Data Strategy for the Federal Public Service - Annexes
The following is an evergreen list of terms and complementary strategies for the 2023-2026 Data Strategy for the Federal Public Service.
Glossary of Terms
The following definitions are intended to support a common understanding of key terminology when reading the 2023-2026 Data Strategy for the Federal Public Service. They are intended to be a source of collaboration and knowledge sharing and are not official policy definitions.
Data
- The representation of information, in a manner suitable for storage, communication, interpretation, or processing by human beings or by automatic means, and from which knowledge can be drawn, including structured or unstructured forms. Often a set of values of subjects with respect to qualitative or quantitative variables representing facts, statistics, or items of information in a formalized manner.
- Statistical data refers to data used to produce official statistics (often from a census, survey statistical register or administrative source) by government agencies or other entities working on behalf of the government.

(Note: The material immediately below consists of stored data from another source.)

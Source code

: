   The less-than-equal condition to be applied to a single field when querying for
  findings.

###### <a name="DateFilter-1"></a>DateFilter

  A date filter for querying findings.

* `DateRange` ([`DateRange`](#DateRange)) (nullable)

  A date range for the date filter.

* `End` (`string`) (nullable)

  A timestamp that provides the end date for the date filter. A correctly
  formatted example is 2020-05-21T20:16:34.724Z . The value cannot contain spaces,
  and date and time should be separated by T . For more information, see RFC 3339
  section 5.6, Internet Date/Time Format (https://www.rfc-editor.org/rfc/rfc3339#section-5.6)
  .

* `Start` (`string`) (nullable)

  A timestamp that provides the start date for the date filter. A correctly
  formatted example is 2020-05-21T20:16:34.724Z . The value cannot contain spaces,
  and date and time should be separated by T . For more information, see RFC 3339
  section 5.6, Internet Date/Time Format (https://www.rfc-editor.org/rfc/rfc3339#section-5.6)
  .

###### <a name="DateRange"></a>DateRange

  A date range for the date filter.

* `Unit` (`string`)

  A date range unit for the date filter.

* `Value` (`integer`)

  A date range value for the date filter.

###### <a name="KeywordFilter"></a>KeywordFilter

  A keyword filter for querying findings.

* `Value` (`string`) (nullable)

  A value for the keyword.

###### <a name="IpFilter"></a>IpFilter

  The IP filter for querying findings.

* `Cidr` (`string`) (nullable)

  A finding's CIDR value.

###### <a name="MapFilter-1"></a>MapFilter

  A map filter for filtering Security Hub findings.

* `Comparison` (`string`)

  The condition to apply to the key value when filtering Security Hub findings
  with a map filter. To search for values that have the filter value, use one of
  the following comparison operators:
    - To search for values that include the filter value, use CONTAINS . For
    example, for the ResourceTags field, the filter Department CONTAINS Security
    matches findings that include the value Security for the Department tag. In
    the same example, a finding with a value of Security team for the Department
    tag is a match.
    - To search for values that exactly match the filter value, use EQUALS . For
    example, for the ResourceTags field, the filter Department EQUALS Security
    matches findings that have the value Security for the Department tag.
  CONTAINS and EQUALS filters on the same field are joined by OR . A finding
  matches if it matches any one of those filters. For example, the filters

- Administrative data refers to data and information collected by organizations, government agencies or other public entities as a part of their ongoing operations. Examples include records of births and deaths, data collected by satellites, or records about the flow of goods and people across borders.[1][2][3][4][5][6][7]
Aggregated data
- Unit level data that has been combined and summarized, often from multiple sources, into a collective form, often for the purposes of statistical analysis. Aggregate data allows for greater analysis and insight about particular groups based on specific variables, such as age or gender.[8][9]
Disaggregated data
- Compiled or aggregate data that has been separated or broken down into smaller information units for the purposes of analysis. Disaggregated data allows for detailed analysis and insight about various subsets or outcomes within a larger data set. Data can be disaggregated by variables such as income or socio-cultural background.[8]
Data flow
- The circulation or movement of computerised data and information through interoperable systems and across organizations, geopolitical regions or jurisdictions.[10]
Data governance
- A system of decision rights and accountabilities, responsibilities and rules for the management of the availability, usability, integrity and security of the data and information to enable coherent implementation and co-ordination of data stewardship activities as well as increase the capacity (technical or otherwise) to better control the data value chain, and the resulting regulations, policies and frameworks that provide enforcement. This includes the systems within an enterprise, organization or government that define who has authority and control over data assets and how those data assets may be used, as well as the people, processes, tools and technologies required to manage and protect data assets .[1][11][12][13][14][15][16]
Data management
- A discipline that directs and supports effective and efficient management of information and data in an organization or public administration, from planning and systems development to disposal or long-term preservation. Data management involves the development, execution, and supervision of plans, policies, practices, concepts, programs, and the accompanying range of systems that contribute to the organizational or governmental mandates and to public good, as well as the maintenance of data processes to meet ongoing information lifecycle needs. It enables the delivery, control, protection, and enhancement of the value of data and information assets through integrated, user-based approaches. Key components of data lifecycle management include a searchable data inventory, reference and master data management, and a quality assessment framework.[5][15][16][17][18]
Data portability
- The capacity of digital data and information to be transmitted or circulated through interoperable applications or systems and across organizations or geopolitical regions. Data portability enables data subjects to have clear and manageable access to their personal data, which they have provided to a controller in a structured, commonly used, machine-readable and interoperable format, and are free to transfer it to another controller without undue burden.[19][20]
Data quality
- The ‘quality’ of data refers to its fitness for purpose, often measured by such criteria offered in the bullet below. Data quality assurance measures are used to assess and improve the quality of data. Quality assurance measures planning, implementation, and control of activities that apply quality management techniques to data (whether statistical, administrative, or otherwise) and the statistical production process, to assure data is fit for purpose, which means that it is both usable and relevant in a primary or other use-context, and meets the needs of data users. Different users may have different needs that must be balanced.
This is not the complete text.